Come ti smaschero il reazionario
L’altra sera sera si disquisiva di musica alta nel salottino da caffè di Corrado Augias; suo interlocutore pregiato Nicola Piovani. La musica classica ben si presta a quella bonarietà sentenziosa, tipica dei borghesi di alto lignaggio quando vogliono interpretare una partitura progressista. Materia, dunque, esemplare per quel tono pedagogico che, contrariamente al contraddittorio politico, tende a non stridere con la realtà, a non innervosire più di tanto.
La musica precisa, come la chiamava Bernstein, ha bisogno di una ritualità simil-massonica, di esasperare la sua sacralità perché voli al di sopra delle miserie umane.

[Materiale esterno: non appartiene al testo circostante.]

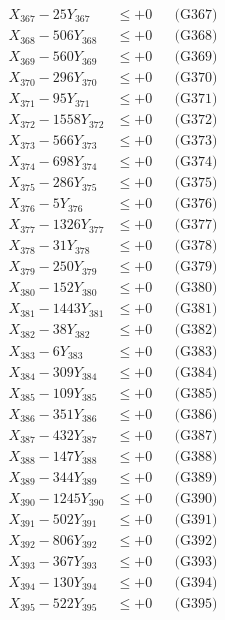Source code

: \documentclass[a4paper,10pt]{article}
\begin{document}
{\begin{align}
X_{367} - 25Y_{367} &\leq +0 && \text{(G367)} \\
X_{368} - 506Y_{368} &\leq +0 && \text{(G368)} \\
X_{369} - 560Y_{369} &\leq +0 && \text{(G369)} \\
X_{370} - 296Y_{370} &\leq +0 && \text{(G370)} \\
\allowbreak
X_{371} - 95Y_{371} &\leq +0 && \text{(G371)} \\
X_{372} - 1558Y_{372} &\leq +0 && \text{(G372)} \\
X_{373} - 566Y_{373} &\leq +0 && \text{(G373)} \\
X_{374} - 698Y_{374} &\leq +0 && \text{(G374)} \\
X_{375} - 286Y_{375} &\leq +0 && \text{(G375)} \\
X_{376} - 5Y_{376} &\leq +0 && \text{(G376)} \\
X_{377} - 1326Y_{377} &\leq +0 && \text{(G377)} \\
X_{378} - 31Y_{378} &\leq +0 && \text{(G378)} \\
X_{379} - 250Y_{379} &\leq +0 && \text{(G379)} \\
X_{380} - 152Y_{380} &\leq +0 && \text{(G380)} \\
\allowbreak
X_{381} - 1443Y_{381} &\leq +0 && \text{(G381)} \\
X_{382} - 38Y_{382} &\leq +0 && \text{(G382)} \\
X_{383} - 6Y_{383} &\leq +0 && \text{(G383)} \\
X_{384} - 309Y_{384} &\leq +0 && \text{(G384)} \\
X_{385} - 109Y_{385} &\leq +0 && \text{(G385)} \\
X_{386} - 351Y_{386} &\leq +0 && \text{(G386)} \\
X_{387} - 432Y_{387} &\leq +0 && \text{(G387)} \\
X_{388} - 147Y_{388} &\leq +0 && \text{(G388)} \\
X_{389} - 344Y_{389} &\leq +0 && \text{(G389)} \\
X_{390} - 1245Y_{390} &\leq +0 && \text{(G390)} \\
\allowbreak
X_{391} - 502Y_{391} &\leq +0 && \text{(G391)} \\
X_{392} - 806Y_{392} &\leq +0 && \text{(G392)} \\
X_{393} - 367Y_{393} &\leq +0 && \text{(G393)} \\
X_{394} - 130Y_{394} &\leq +0 && \text{(G394)} \\
X_{395} - 522Y_{395} &\leq +0 && \text{(G395)} \\

\end{align}}
\end{document}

Eppure, anche in questo guscio protetto, l’impeccabile borghese è stato colto di sorpresa.
L’entusiasta Piovani, certo, nella sua ingenuità fanciulla, di trovarsi a discorrere tra persone mediamente di sinistra, ha mosso un appunto non da poco al mondo della cultura ufficiale, quella insomma che passeggia tra Ministero e fondazioni, tra enti locali e dipartimenti universitari: “la musica dovrebbe costare di meno; anche le classi subalterne dovrebbero godere dell’alta cultura”.

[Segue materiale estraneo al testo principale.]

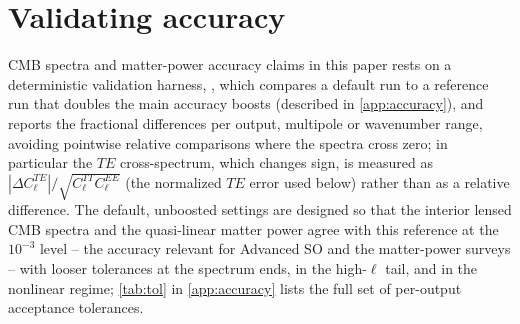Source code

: \documentclass[prd, twocolumn, superscriptaddress, tightenlines, longbibliography, nofootinbib, eqsecnum, amsfonts, amsmath, floatfix, notitlepage]{revtex4-2}
\newcommand{\code}[1]{\texttt{\detokenize{#1}}}
\begin{document}
\section{Validating accuracy}
\label{sec:validation}

CMB spectra and matter-power accuracy claims in this paper rests on a deterministic validation harness,
\code{camb.check_accuracy}, which compares a default run to a reference run that
doubles the main accuracy boosts (described in \cref{app:accuracy}), and reports
the fractional differences per output, multipole or wavenumber range, avoiding
pointwise relative comparisons where the spectra cross zero; in particular the
$TE$ cross-spectrum, which changes sign, is measured as
$|\Delta C_\ell^{TE}|/\sqrt{C_\ell^{TT}C_\ell^{EE}}$ (the normalized $TE$ error
used below) rather than as a relative difference. The default,
unboosted settings are designed so that the interior lensed CMB spectra and the
quasi-linear matter power agree with this reference at the $10^{-3}$ level --
the accuracy relevant for Advanced SO and the matter-power surveys -- with
looser tolerances at the spectrum ends, in the high-$\ell$ tail, and in the
nonlinear regime; \cref{tab:tol} in \cref{app:accuracy} lists the full set of
per-output acceptance tolerances.
\end{document}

Un silenzio dissolvente ha accompagnato la fine del rimbombo provocato dal termine “classi subalterne”, pronunciato così, senza pensarci più di tanto, addirittura sulla tanto civilizzata La7. Quasi una lesa maestà utilizzare queste parole novecentesche in un luogo in cui quelle vecchie contraddizioni sono state superate dalla postura democratica dei padroni, così premurosi nell’apparire giusti, inclusivi, accomodanti.
Lo sbigottimento del conduttore ha invaso anche lo schermo televisivo; i sorrisi di circostanza sono rotti dall’ammissione di colpevolezza finale. Augias si arrende ai doveri imposti dal proprio ceto di appartenenza: “se gratti il musicista, esce fuori il comunista”, sentenzia. E così chiude la partita.
Molti liberali sono di sinistra, certo, declamano valori, tutti astratti però. Il più astratto di tutti è chiamato democrazia. Ma se si fa un minimo accenno alla giustizia, all’idea che esistono classi sfruttate e non pigre, ecco che allora tutto cambia, tutto si trasforma in difesa accecata del proprio status, ecco che si muove la piazza delle armi convocata da “La Repubblica”.
Ecco che si evocano parallelismi, equivalenze storiche: il comunismo e il fascismo? La même chose; ça va sans dire.